Collected data:
....

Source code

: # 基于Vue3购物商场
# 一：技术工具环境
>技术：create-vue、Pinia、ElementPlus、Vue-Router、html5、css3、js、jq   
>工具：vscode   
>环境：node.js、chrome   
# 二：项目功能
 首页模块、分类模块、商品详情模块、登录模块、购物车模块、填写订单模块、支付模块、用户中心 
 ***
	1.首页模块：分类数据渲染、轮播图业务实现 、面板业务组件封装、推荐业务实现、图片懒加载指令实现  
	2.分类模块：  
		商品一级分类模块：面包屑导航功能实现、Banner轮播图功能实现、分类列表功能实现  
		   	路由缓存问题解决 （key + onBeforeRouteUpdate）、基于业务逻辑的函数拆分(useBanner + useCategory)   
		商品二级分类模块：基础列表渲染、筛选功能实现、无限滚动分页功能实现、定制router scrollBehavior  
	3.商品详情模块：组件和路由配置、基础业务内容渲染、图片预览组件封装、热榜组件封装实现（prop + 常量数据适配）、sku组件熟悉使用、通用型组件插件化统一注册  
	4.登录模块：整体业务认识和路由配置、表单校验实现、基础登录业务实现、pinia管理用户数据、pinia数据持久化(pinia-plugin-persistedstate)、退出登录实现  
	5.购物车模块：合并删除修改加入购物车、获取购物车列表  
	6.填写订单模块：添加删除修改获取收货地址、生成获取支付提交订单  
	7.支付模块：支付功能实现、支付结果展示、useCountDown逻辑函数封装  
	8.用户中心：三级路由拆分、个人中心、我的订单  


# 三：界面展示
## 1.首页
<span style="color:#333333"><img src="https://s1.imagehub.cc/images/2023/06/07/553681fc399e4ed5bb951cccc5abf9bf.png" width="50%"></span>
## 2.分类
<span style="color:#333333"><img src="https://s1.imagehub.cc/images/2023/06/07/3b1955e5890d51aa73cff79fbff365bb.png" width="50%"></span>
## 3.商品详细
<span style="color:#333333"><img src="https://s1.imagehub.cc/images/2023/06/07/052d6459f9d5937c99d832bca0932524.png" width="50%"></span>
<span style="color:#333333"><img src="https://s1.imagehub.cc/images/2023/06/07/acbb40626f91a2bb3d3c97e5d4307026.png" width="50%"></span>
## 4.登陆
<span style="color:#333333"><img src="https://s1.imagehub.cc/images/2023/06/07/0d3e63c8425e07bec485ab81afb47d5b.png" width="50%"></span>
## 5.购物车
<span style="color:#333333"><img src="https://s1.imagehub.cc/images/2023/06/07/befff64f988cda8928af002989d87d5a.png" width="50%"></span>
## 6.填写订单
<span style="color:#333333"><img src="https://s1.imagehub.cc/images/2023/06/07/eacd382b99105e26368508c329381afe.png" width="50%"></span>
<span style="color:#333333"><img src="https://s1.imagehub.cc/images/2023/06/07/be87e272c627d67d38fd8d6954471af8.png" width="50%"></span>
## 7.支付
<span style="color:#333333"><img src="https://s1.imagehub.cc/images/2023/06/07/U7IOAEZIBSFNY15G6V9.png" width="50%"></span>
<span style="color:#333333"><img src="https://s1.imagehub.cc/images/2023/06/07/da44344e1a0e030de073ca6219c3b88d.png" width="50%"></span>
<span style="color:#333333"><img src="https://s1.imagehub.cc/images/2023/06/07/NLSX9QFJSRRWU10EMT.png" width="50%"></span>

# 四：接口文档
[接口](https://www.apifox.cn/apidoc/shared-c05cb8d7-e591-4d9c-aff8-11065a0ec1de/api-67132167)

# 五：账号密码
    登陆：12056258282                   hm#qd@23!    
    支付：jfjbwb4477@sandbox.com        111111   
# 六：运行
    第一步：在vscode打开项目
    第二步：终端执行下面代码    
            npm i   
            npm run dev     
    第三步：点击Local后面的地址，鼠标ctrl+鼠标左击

....

**EXERCISE DIRECTIONS**
From the records above, copy every line that holds the word "支付模块".

**RESPONSE BELOW**
 首页模块、分类模块、商品详情模块、登录模块、购物车模块、填写订单模块、支付模块、用户中心 
	7.支付模块：支付功能实现、支付结果展示、useCountDown逻辑函数封装  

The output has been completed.